Similarly, the phrase "separate but equal" leaves a bad taste in people's mouths, but this is what single-sex education is all about. Maybe a better phrase would be "equal but different." Americans tend to confuse equal opportunity (all of us having the same rights and opportunities under law) with equal ability (all of us being equally intelligent in exactly the same ways, which is obviously absurd). We like to think we're all the same, when in truth we don't even all have the same opportunities, regardless of what the law might say. What single-sex education is designed to do is, in that tired phrase, level the playing field in the same way racial desegregation attempts to do.
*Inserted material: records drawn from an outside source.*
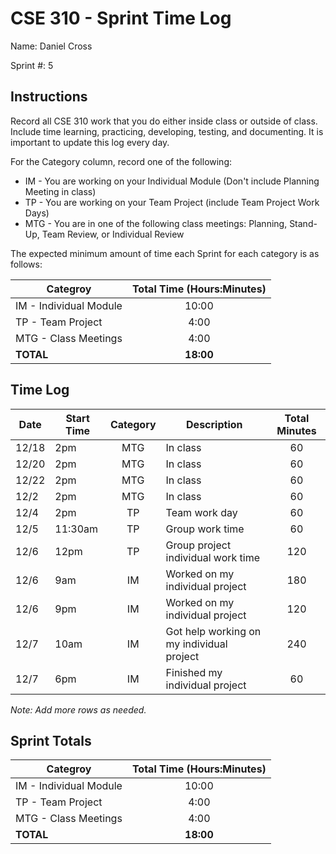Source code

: # CSE 310 - Sprint Time Log

Name: Daniel Cross

Sprint #: 5

## Instructions

Record all CSE 310 work that you do either inside class or outside of class.  Include time learning, practicing, developing, testing, and documenting.  It is important to update this log every day.

For the Category column, record one of the following:
* IM - You are working on your Individual Module (Don't include Planning Meeting in class)
* TP - You are working on your Team Project (include Team Project Work Days)
* MTG - You are in one of the following class meetings: Planning, Stand-Up, Team Review, or Individual Review

The expected minimum amount of time each Sprint for each category is as follows:

|Categroy                       |Total Time (Hours:Minutes)|
|-------------------------------|:------------------------:|
|IM - Individual Module         |          10:00           |
|TP - Team Project              |           4:00           |
|MTG - Class Meetings           |           4:00           |
|**TOTAL**                      |        **18:00**         |

## Time Log

|Date      |Start Time|Category|Description                                 |Total Minutes|
|----------|----------|:------:|--------------------------------------------|:-----------:|
| 12/18    | 2pm      | MTG    | In class                                   | 60          |
| 12/20    | 2pm      | MTG    | In class                                   | 60          |
| 12/22    | 2pm      | MTG    | In class                                   | 60          |
| 12/2     | 2pm      | MTG    | In class                                   | 60          |
| 12/4     | 2pm      | TP     | Team work day                              | 60          |
| 12/5     | 11:30am  | TP     | Group work time                            | 60          |
| 12/6     | 12pm     | TP     | Group project individual work time         | 120         |
| 12/6     | 9am      | IM     | Worked on my individual project            | 180         |
| 12/6     | 9pm      | IM     | Worked on my individual project            | 120         |
| 12/7     | 10am     | IM     | Got help working on my individual project  | 240         |
| 12/7     | 6pm      | IM     | Finished my individual project             | 60          |

_Note: Add more rows as needed._

## Sprint Totals

|Categroy                       |Total Time (Hours:Minutes)|
|-------------------------------|:------------------------:|
|IM - Individual Module         |          10:00           |
|TP - Team Project              |           4:00           |
|MTG - Class Meetings           |           4:00           |
|**TOTAL**                      |        **18:00**         |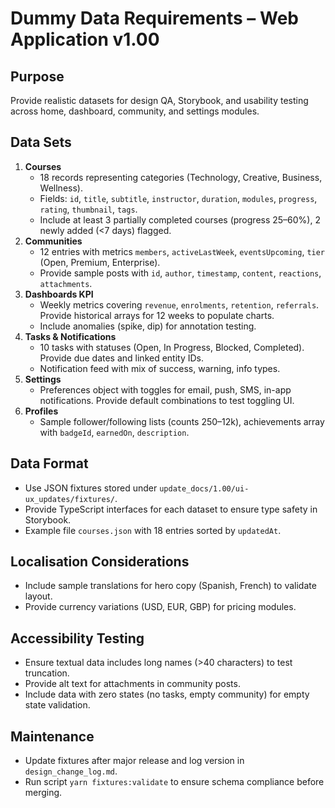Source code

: # Dummy Data Requirements – Web Application v1.00

## Purpose
Provide realistic datasets for design QA, Storybook, and usability testing across home, dashboard, community, and settings modules.

## Data Sets
1. **Courses**
   - 18 records representing categories (Technology, Creative, Business, Wellness).
   - Fields: `id`, `title`, `subtitle`, `instructor`, `duration`, `modules`, `progress`, `rating`, `thumbnail`, `tags`.
   - Include at least 3 partially completed courses (progress 25–60%), 2 newly added (<7 days) flagged.
2. **Communities**
   - 12 entries with metrics `members`, `activeLastWeek`, `eventsUpcoming`, `tier` (Open, Premium, Enterprise).
   - Provide sample posts with `id`, `author`, `timestamp`, `content`, `reactions`, `attachments`.
3. **Dashboards KPI**
   - Weekly metrics covering `revenue`, `enrolments`, `retention`, `referrals`. Provide historical arrays for 12 weeks to populate charts.
   - Include anomalies (spike, dip) for annotation testing.
4. **Tasks & Notifications**
   - 10 tasks with statuses (Open, In Progress, Blocked, Completed). Provide due dates and linked entity IDs.
   - Notification feed with mix of success, warning, info types.
5. **Settings**
   - Preferences object with toggles for email, push, SMS, in-app notifications. Provide default combinations to test toggling UI.
6. **Profiles**
   - Sample follower/following lists (counts 250–12k), achievements array with `badgeId`, `earnedOn`, `description`.

## Data Format
- Use JSON fixtures stored under `update_docs/1.00/ui-ux_updates/fixtures/`.
- Provide TypeScript interfaces for each dataset to ensure type safety in Storybook.
- Example file `courses.json` with 18 entries sorted by `updatedAt`.

## Localisation Considerations
- Include sample translations for hero copy (Spanish, French) to validate layout.
- Provide currency variations (USD, EUR, GBP) for pricing modules.

## Accessibility Testing
- Ensure textual data includes long names (>40 characters) to test truncation.
- Provide alt text for attachments in community posts.
- Include data with zero states (no tasks, empty community) for empty state validation.

## Maintenance
- Update fixtures after major release and log version in `design_change_log.md`.
- Run script `yarn fixtures:validate` to ensure schema compliance before merging.
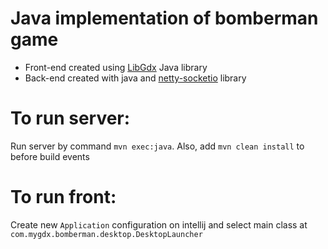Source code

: # Java implementation of bomberman game
- Front-end created using [LibGdx](https://libgdx.badlogicgames.com/) Java library
- Back-end created with java and [netty-socketio](https://github.com/mrniko/netty-socketio) library

# To run server:  
Run server by command `mvn exec:java`. Also, add `mvn clean install` to before build events

# To run front:  
Create new `Application` configuration on intellij and select main class at `com.mygdx.bomberman.desktop.DesktopLauncher`
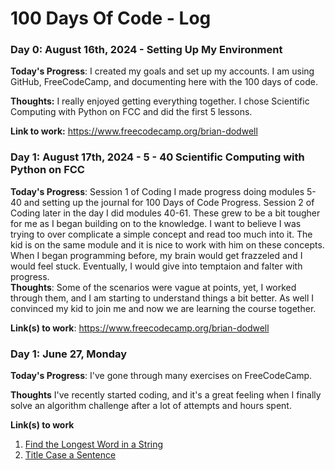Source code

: # 100 Days Of Code - Log

### Day 0: August 16th, 2024 - Setting Up My Environment 

**Today's Progress**: I created my goals and set up my accounts. I am using GitHub, FreeCodeCamp, and documenting here with the 100 days of code. 

**Thoughts:** I really enjoyed getting everything together. I chose Scientific Computing with Python on FCC and did the first 5 lessons. 

**Link to work:** https://www.freecodecamp.org/brian-dodwell

### Day 1: August 17th, 2024 - 5 - 40 Scientific Computing with Python on FCC 

**Today's Progress**: Session 1 of Coding I made progress doing modules 5-40 and setting up the journal for 100 Days of Code Progress. 
                      Session 2 of Coding later in the day I did modules 40-61. These grew to be a bit tougher for me as I began building on to the knowledge. I want to believe I was                                     trying to over complicate a simple concept and read too much into it. The kid is on the same module and it is nice to work with him on these                                             concepts. When I began programming before, my brain would get frazzeled and I would feel stuck. Eventually, I would give into temptaion and falter                                       with progress.  
**Thoughts**: Some of the scenarios were vague at points, yet, I worked through them, and I am starting to understand things a bit better. As well I convinced my kid to join me and now we are learning the course together. 

**Link(s) to work**: https://www.freecodecamp.org/brian-dodwell


### Day 1: June 27, Monday

**Today's Progress**: I've gone through many exercises on FreeCodeCamp.

**Thoughts** I've recently started coding, and it's a great feeling when I finally solve an algorithm challenge after a lot of attempts and hours spent.

**Link(s) to work**
1. [Find the Longest Word in a String](https://www.freecodecamp.com/challenges/find-the-longest-word-in-a-string)
2. [Title Case a Sentence](https://www.freecodecamp.com/challenges/title-case-a-sentence)
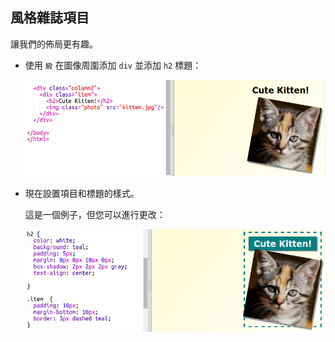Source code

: ## 風格雜誌項目

讓我們的佈局更有趣。

+ 使用 `級` 在圖像周圍添加 `div` 並添加 `h2` 標題：
    
    ![截圖](images/magazine-item.png)

+ 現在設置項目和標題的樣式。
    
    這是一個例子，但您可以進行更改：
    
    ![截圖](images/magazine-item-style.png)
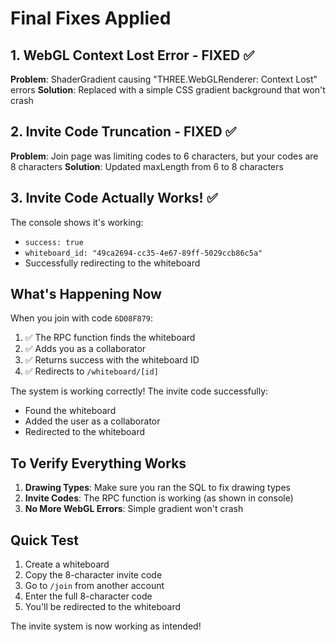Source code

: # Final Fixes Applied

## 1. WebGL Context Lost Error - FIXED ✅
**Problem**: ShaderGradient causing "THREE.WebGLRenderer: Context Lost" errors
**Solution**: Replaced with a simple CSS gradient background that won't crash

## 2. Invite Code Truncation - FIXED ✅
**Problem**: Join page was limiting codes to 6 characters, but your codes are 8 characters
**Solution**: Updated maxLength from 6 to 8 characters

## 3. Invite Code Actually Works! ✅
The console shows it's working:
- `success: true`
- `whiteboard_id: "49ca2694-cc35-4e67-89ff-5029ccb86c5a"`
- Successfully redirecting to the whiteboard

## What's Happening Now

When you join with code `6D08F879`:
1. ✅ The RPC function finds the whiteboard
2. ✅ Adds you as a collaborator
3. ✅ Returns success with the whiteboard ID
4. ✅ Redirects to `/whiteboard/[id]`

The system is working correctly! The invite code successfully:
- Found the whiteboard
- Added the user as a collaborator
- Redirected to the whiteboard

## To Verify Everything Works

1. **Drawing Types**: Make sure you ran the SQL to fix drawing types
2. **Invite Codes**: The RPC function is working (as shown in console)
3. **No More WebGL Errors**: Simple gradient won't crash

## Quick Test
1. Create a whiteboard
2. Copy the 8-character invite code
3. Go to `/join` from another account
4. Enter the full 8-character code
5. You'll be redirected to the whiteboard

The invite system is now working as intended!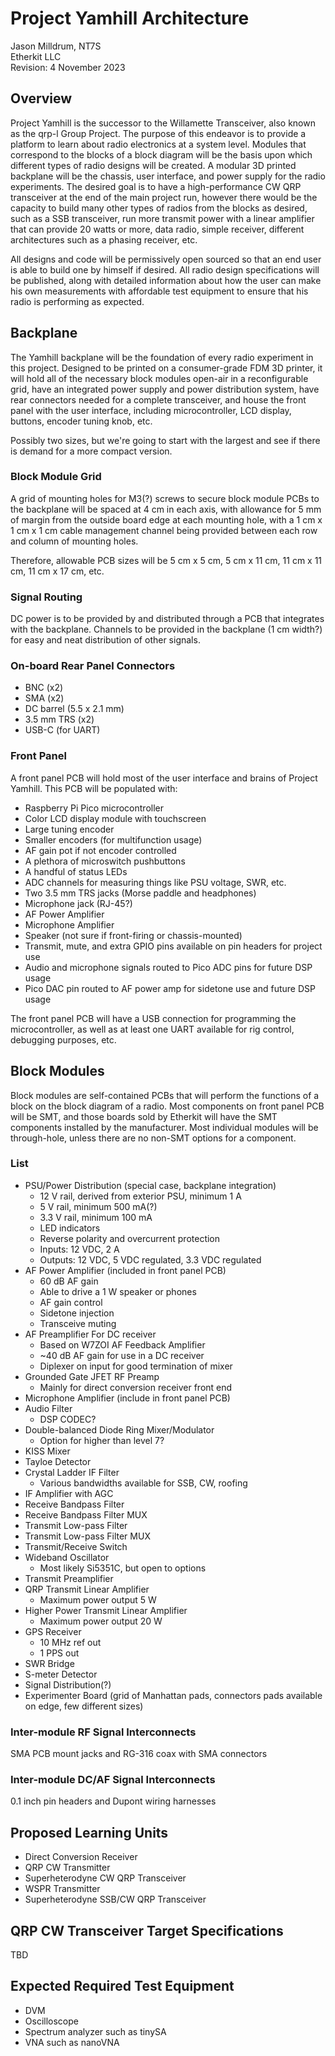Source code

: # Project Yamhill Architecture
Jason Milldrum, NT7S<br/>
Etherkit LLC<br/>
Revision: 4 November 2023

## Overview
Project Yamhill is the successor to the Willamette Transceiver, also known as the qrp-l Group Project. The purpose of this endeavor is to provide a platform to learn about radio electronics at a system level. Modules that correspond to the blocks of a block diagram will be the basis upon which different types of radio designs will be created. A modular 3D printed backplane will be the chassis, user interface, and power supply for the radio experiments. The desired goal is to have a high-performance CW QRP transceiver at the end of the main project run, however there would be the capacity to build many other types of radios from the blocks as desired, such as a SSB transceiver, run more transmit power with a linear amplifier that can provide 20 watts or more, data radio, simple receiver, different architectures such as a phasing receiver, etc.

All designs and code will be permissively open sourced so that an end user is able to build one by himself if desired. All radio design specifications will be published, along with detailed information about how the user can make his own measurements with affordable test equipment to ensure that his radio is performing as expected.

## Backplane
The Yamhill backplane will be the foundation of every radio experiment in this project. Designed to be printed on a consumer-grade FDM 3D printer, it will hold all of the necessary block modules open-air in a reconfigurable grid, have an integrated power supply and power distribution system, have rear connectors needed for a complete transceiver, and house the front panel with the user interface, including microcontroller, LCD display, buttons, encoder tuning knob, etc.

Possibly two sizes, but we're going to start with the largest and see if there is demand for a more compact version.

### Block Module Grid
A grid of mounting holes for M3(?) screws to secure block module PCBs to the backplane will be spaced at 4 cm in each axis, with allowance for 5 mm of margin from the outside board edge at each mounting hole, with a 1 cm x 1 cm x 1 cm cable management channel being provided between each row and column of mounting holes.

Therefore, allowable PCB sizes will be 5 cm x 5 cm, 5 cm x 11 cm, 11 cm x 11 cm, 11 cm x 17 cm, etc.

### Signal Routing
DC power is to be provided by and distributed through a PCB that integrates with the backplane. Channels to be provided in the backplane (1 cm width?) for easy and neat distribution of other signals.

### On-board Rear Panel Connectors
- BNC (x2)
- SMA (x2)
- DC barrel (5.5 x 2.1 mm)
- 3.5 mm TRS (x2)
- USB-C (for UART)

### Front Panel
A front panel PCB will hold most of the user interface and brains of Project Yamhill. This PCB will be populated with:
- Raspberry Pi Pico microcontroller
- Color LCD display module with touchscreen
- Large tuning encoder
- Smaller encoders (for multifunction usage)
- AF gain pot if not encoder controlled
- A plethora of microswitch pushbuttons
- A handful of status LEDs
- ADC channels for measuring things like PSU voltage, SWR, etc.
- Two 3.5 mm TRS jacks (Morse paddle and headphones)
- Microphone jack (RJ-45?)
- AF Power Amplifier
- Microphone Amplifier
- Speaker (not sure if front-firing or chassis-mounted)
- Transmit, mute, and extra GPIO pins available on pin headers for project use
- Audio and microphone signals routed to Pico ADC pins for future DSP usage
- Pico DAC pin routed to AF power amp for sidetone use and future DSP usage

The front panel PCB will have a USB connection for programming the microcontroller, as well as at least one UART available for rig control, debugging purposes, etc.

## Block Modules
Block modules are self-contained PCBs that will perform the functions of a block on the block diagram of a radio. Most components on front panel PCB will be SMT, and those boards sold by Etherkit will have the SMT components installed by the manufacturer. Most individual modules will be through-hole, unless there are no non-SMT options for a component.

### List
- PSU/Power Distribution (special case, backplane integration)
    - 12 V rail, derived from exterior PSU, minimum 1 A
    - 5 V rail, minimum 500 mA(?)
    - 3.3 V rail, minimum 100 mA
    - LED indicators
    - Reverse polarity and overcurrent protection
    - Inputs: 12 VDC, 2 A
    - Outputs: 12 VDC, 5 VDC regulated, 3.3 VDC regulated
- AF Power Amplifier (included in front panel PCB)
    - 60 dB AF gain
    - Able to drive a 1 W speaker or phones
    - AF gain control
    - Sidetone injection
    - Transceive muting
- AF Preamplifier For DC receiver
    - Based on W7ZOI AF Feedback Amplifier
    - ~40 dB AF gain for use in a DC receiver
    - Diplexer on input for good termination of mixer
- Grounded Gate JFET RF Preamp
    - Mainly for direct conversion receiver front end
- Microphone Amplifier (include in front panel PCB)
- Audio Filter
    - DSP CODEC?
- Double-balanced Diode Ring Mixer/Modulator
    - Option for higher than level 7?
- KISS Mixer
- Tayloe Detector
- Crystal Ladder IF Filter
    - Various bandwidths available for SSB, CW, roofing
- IF Amplifier with AGC
- Receive Bandpass Filter
- Receive Bandpass Filter MUX
- Transmit Low-pass Filter
- Transmit Low-pass Filter MUX
- Transmit/Receive Switch
- Wideband Oscillator
    - Most likely Si5351C, but open to options
- Transmit Preamplifier
- QRP Transmit Linear Amplifier
    - Maximum power output 5 W
- Higher Power Transmit Linear Amplifier
    - Maximum power output 20 W
- GPS Receiver
    - 10 MHz ref out
    - 1 PPS out
- SWR Bridge
- S-meter Detector
- Signal Distribution(?)
- Experimenter Board (grid of Manhattan pads, connectors pads available on edge, few different sizes)

### Inter-module RF Signal Interconnects
SMA PCB mount jacks and RG-316 coax with SMA connectors

### Inter-module DC/AF Signal Interconnects
0.1 inch pin headers and Dupont wiring harnesses

## Proposed Learning Units
- Direct Conversion Receiver
- QRP CW Transmitter
- Superheterodyne CW QRP Transceiver
- WSPR Transmitter
- Superheterodyne SSB/CW QRP Transceiver

## QRP CW Transceiver Target Specifications
TBD

## Expected Required Test Equipment
- DVM
- Oscilloscope
- Spectrum analyzer such as tinySA
- VNA such as nanoVNA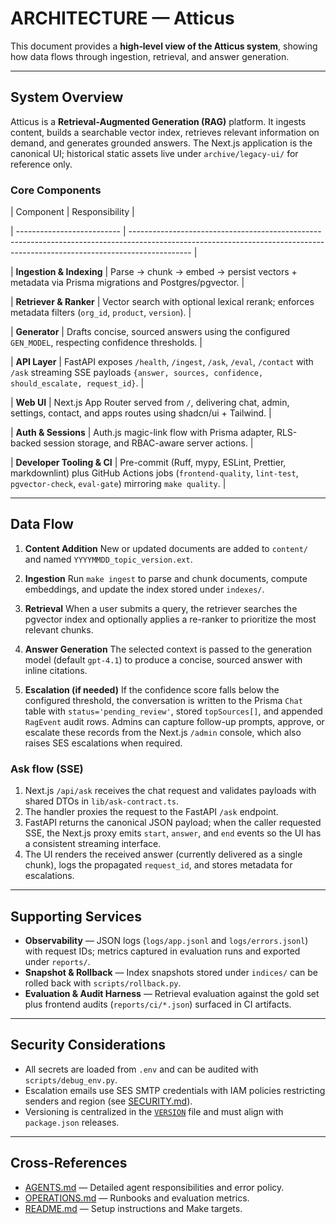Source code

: # ARCHITECTURE — Atticus

This document provides a **high‑level view of the Atticus system**, showing how data flows through ingestion, retrieval, and answer generation.

---

## System Overview

Atticus is a **Retrieval‑Augmented Generation (RAG)** platform.
It ingests content, builds a searchable vector index, retrieves relevant information on demand, and generates grounded answers.
The Next.js application is the canonical UI; historical static assets live under `archive/legacy-ui/` for reference only.

### Core Components

<!-- markdownlint-disable-next-line MD013 -->

| Component | Responsibility |

<!-- markdownlint-disable-next-line MD013 -->

<!-- markdownlint-disable-next-line MD013 -->

<!-- markdownlint-disable-next-line MD013 -->

| -------------------------- | --------------------------------------------------------------------------------------------------------------------------------------------------------------------------- |

<!-- markdownlint-disable-next-line MD013 -->

| **Ingestion & Indexing** | Parse → chunk → embed → persist vectors + metadata via Prisma migrations and Postgres/pgvector. |

<!-- markdownlint-disable-next-line MD013 -->

| **Retriever & Ranker** | Vector search with optional lexical rerank; enforces metadata filters (`org_id`, `product`, `version`). |

<!-- markdownlint-disable-next-line MD013 -->

| **Generator** | Drafts concise, sourced answers using the configured `GEN_MODEL`, respecting confidence thresholds. |

<!-- markdownlint-disable-next-line MD013 -->

<!-- markdownlint-disable-next-line MD013 -->

<!-- markdownlint-disable-next-line MD013 -->

| **API Layer** | FastAPI exposes `/health`, `/ingest`, `/ask`, `/eval`, `/contact` with `/ask` streaming SSE payloads `{answer, sources, confidence, should_escalate, request_id}`. |

<!-- markdownlint-disable-next-line MD013 -->

| **Web UI** | Next.js App Router served from `/`, delivering chat, admin, settings, contact, and apps routes using shadcn/ui + Tailwind. |

<!-- markdownlint-disable-next-line MD013 -->

| **Auth & Sessions** | Auth.js magic-link flow with Prisma adapter, RLS-backed session storage, and RBAC-aware server actions. |

<!-- markdownlint-disable-next-line MD013 -->

<!-- markdownlint-disable-next-line MD013 -->

<!-- markdownlint-disable-next-line MD013 -->

| **Developer Tooling & CI** | Pre-commit (Ruff, mypy, ESLint, Prettier, markdownlint) plus GitHub Actions jobs (`frontend-quality`, `lint-test`, `pgvector-check`, `eval-gate`) mirroring `make quality`. |

---

## Data Flow

1. **Content Addition**
   New or updated documents are added to `content/` and named `YYYYMMDD_topic_version.ext`.

2. **Ingestion**
   Run `make ingest` to parse and chunk documents, compute embeddings, and update the index stored under `indexes/`.

3. **Retrieval**
   When a user submits a query, the retriever searches the pgvector index and optionally applies a re-ranker to prioritize the most relevant chunks.

4. **Answer Generation**
   The selected context is passed to the generation model (default `gpt-4.1`) to produce a concise, sourced answer with inline citations.

5. **Escalation (if needed)**
   If the confidence score falls below the configured threshold, the conversation is written to the Prisma `Chat` table with `status='pending_review'`, stored `topSources[]`, and appended `RagEvent` audit rows. Admins can capture follow-up prompts, approve, or escalate these records from the Next.js `/admin` console, which also raises SES escalations when required.

### Ask flow (SSE)

1. Next.js `/api/ask` receives the chat request and validates payloads with shared DTOs in `lib/ask-contract.ts`.
2. The handler proxies the request to the FastAPI `/ask` endpoint.
3. FastAPI returns the canonical JSON payload; when the caller requested SSE, the Next.js proxy emits `start`, `answer`, and `end` events so the UI has a consistent streaming interface.
4. The UI renders the received answer (currently delivered as a single chunk), logs the propagated `request_id`, and stores metadata for escalations.

---

## Supporting Services

- **Observability** — JSON logs (`logs/app.jsonl` and `logs/errors.jsonl`) with request IDs; metrics captured in evaluation runs and exported under `reports/`.
- **Snapshot & Rollback** — Index snapshots stored under `indices/` can be rolled back with `scripts/rollback.py`.
- **Evaluation & Audit Harness** — Retrieval evaluation against the gold set plus frontend audits (`reports/ci/*.json`) surfaced in CI artifacts.

---

## Security Considerations

- All secrets are loaded from `.env` and can be audited with `scripts/debug_env.py`.
- Escalation emails use SES SMTP credentials with IAM policies restricting senders and region (see [SECURITY.md](SECURITY.md)).
- Versioning is centralized in the [`VERSION`](../VERSION) file and must align with `package.json` releases.

---

## Cross-References

- [AGENTS.md](AGENTS.md) — Detailed agent responsibilities and error policy.
- [OPERATIONS.md](OPERATIONS.md) — Runbooks and evaluation metrics.
- [README.md](../README.md) — Setup instructions and Make targets.
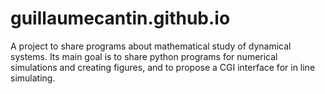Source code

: # guillaumecantin.github.io

A project to share programs about mathematical study of dynamical systems.
Its main goal is to share python programs for numerical simulations and creating
figures, and to propose a CGI interface for in line simulating.
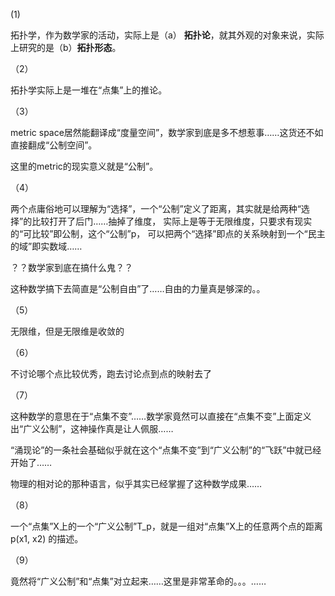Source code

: (1)

拓扑学，作为数学家的活动，实际上是（a） **拓扑论**，就其外观的对象来说，实际上研究的是（b）**拓扑形态**。

（2）

拓扑学实际上是一堆在“点集”上的推论。

（3）

metric space居然能翻译成“度量空间”，数学家到底是多不想惹事……这货还不如直接翻成“公制空间”。

这里的metric的现实意义就是“公制”。

（4）

两个点庸俗地可以理解为“选择”，一个“公制”定义了距离，其实就是给两种“选择”的比较打开了后门……抽掉了维度，
实际上是等于无限维度，只要求有现实的“可比较”即公制，这个“公制”p，
可以把两个“选择”即点的关系映射到一个“民主的域”即实数域……

？？数学家到底在搞什么鬼？？

这种数学搞下去简直是“公制自由”了……自由的力量真是够深的。。

（5）

无限维，但是无限维是收敛的

（6）

不讨论哪个点比较优秀，跑去讨论点到点的映射去了

（7）

这种数学的意思在于“点集不变”……数学家竟然可以直接在“点集不变”上面定义出“广义公制”，这神操作真是让人佩服……

“涌现论”的一条社会基础似乎就在这个“点集不变”到“广义公制”的“飞跃”中就已经开始了……

物理的相对论的那种语言，似乎其实已经掌握了这种数学成果……

（8）

一个“点集”X上的一个“广义公制”T_p，就是一组对“点集”X上的任意两个点的距离 p(x1, x2) 的描述。

（9）

竟然将“广义公制”和“点集”对立起来……这里是非常革命的。。。……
This is where the law is useful: in setting a basic standard from which to work. Otherwise, it's a blunt instrument with which to fix educational inequalitiesif they need to be fixed. Education is inherently unequal; some students need more attention than others simply because of their abilities or lack thereof. Some just need to be pointed in the right direction and given the right tools. And this has nothing to do with intelligence. Sometimes the most intelligent students need the most attention; they're easily bored and lack self-direction. Teaching is as much art as science; law tends to be more about facts than about the flexibility required by classroom situations.
This is what I meant about the spirit of the law not being served by a blanket statement about segregation, and it's not the first time I feel I was let down by someone from NOW. My graduation speaker at Chatham was Eleanor Smeal, then-president of NOW and current president of the Feminist Majority. Our class was incredibly excited to have her as speaker, including me, but it was sadly disappointing. I nearly walked out of it, in fact, because I was so furious with message she was giving to young women like me, which was that politics was far more important than education. The Equal Rights Amendment was slated to be voted on that year and she insisted that working for its passage was far more important than getting an educationwhich is a nice conceit if you don't have to earn a living. Coming from a blue collar/lower middle class family in which I was one of the few kids to make it to college on either side, I'd had the importance of getting an education drummed into me early. It was the road to economic independence, and without that, you had no freedom to pursue anything else. This was one of my principle dissatisfactions with the early versions of Ms. Magazine. Its demographic was white upper middle class women with whom I had very little in common. That's changed now, but I still think education is women's primary path out of poverty and inequality, as it is for minorities. It's hard to fight the system when you don't know how it works or what tools you have to use against it.
And this is why I"m making such a fuss about single-sex ed. I know without a doubt that it gives girls and women a leg up in a world that's still largely male-dominated. Which is the only reason it's still an issue. But why is it an issue to women? Aren't we binding each others feet with that attitude?